Directions | An exact copy of the data is required, with no pictures in it.
[Start of Attachment]
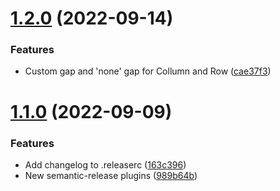 # [1.2.0](https://github.com/mateoroldos/svelte.bones/compare/v1.1.0...v1.2.0) (2022-09-14)


### Features

* Custom gap and 'none' gap for Collumn and Row ([cae37f3](https://github.com/mateoroldos/svelte.bones/commit/cae37f3be7c1770e0d58fc8fcceec025192617d9))

# [1.1.0](https://github.com/mateoroldos/svelte.bones/compare/v1.0.0...v1.1.0) (2022-09-09)


### Features

* Add changelog to .releaserc ([163c396](https://github.com/mateoroldos/svelte.bones/commit/163c396e2168909483a6d59d4a4cd1500d74d838))
* New semantic-release plugins ([989b64b](https://github.com/mateoroldos/svelte.bones/commit/989b64bf9c76956ed3b855068779a44b6e2ad785))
[End of Attachment]
Task result |
 # [1.2.0](https://github.com/mateoroldos/svelte.bones/compare/v1.1.0...v1.2.0) (2022-09-14)


### Features

* Custom gap and 'none' gap for Collumn and Row ([cae37f3](https://github.com/mateoroldos/svelte.bones/commit/cae37f3be7c1770e0d58fc8fcceec025192617d9))

# [1.1.0](https://github.com/mateoroldos/svelte.bones/compare/v1.0.0...v1.1.0) (2022-09-09)


### Features

* Add changelog to .releaserc ([163c396](https://github.com/mateoroldos/svelte.bones/commit/163c396e2168909483a6d59d4a4cd1500d74d838))
* New semantic-release plugins ([989b64b](https://github.com/mateoroldos/svelte.bones/commit/989b64bf9c76956ed3b855068779a44b6e2ad785))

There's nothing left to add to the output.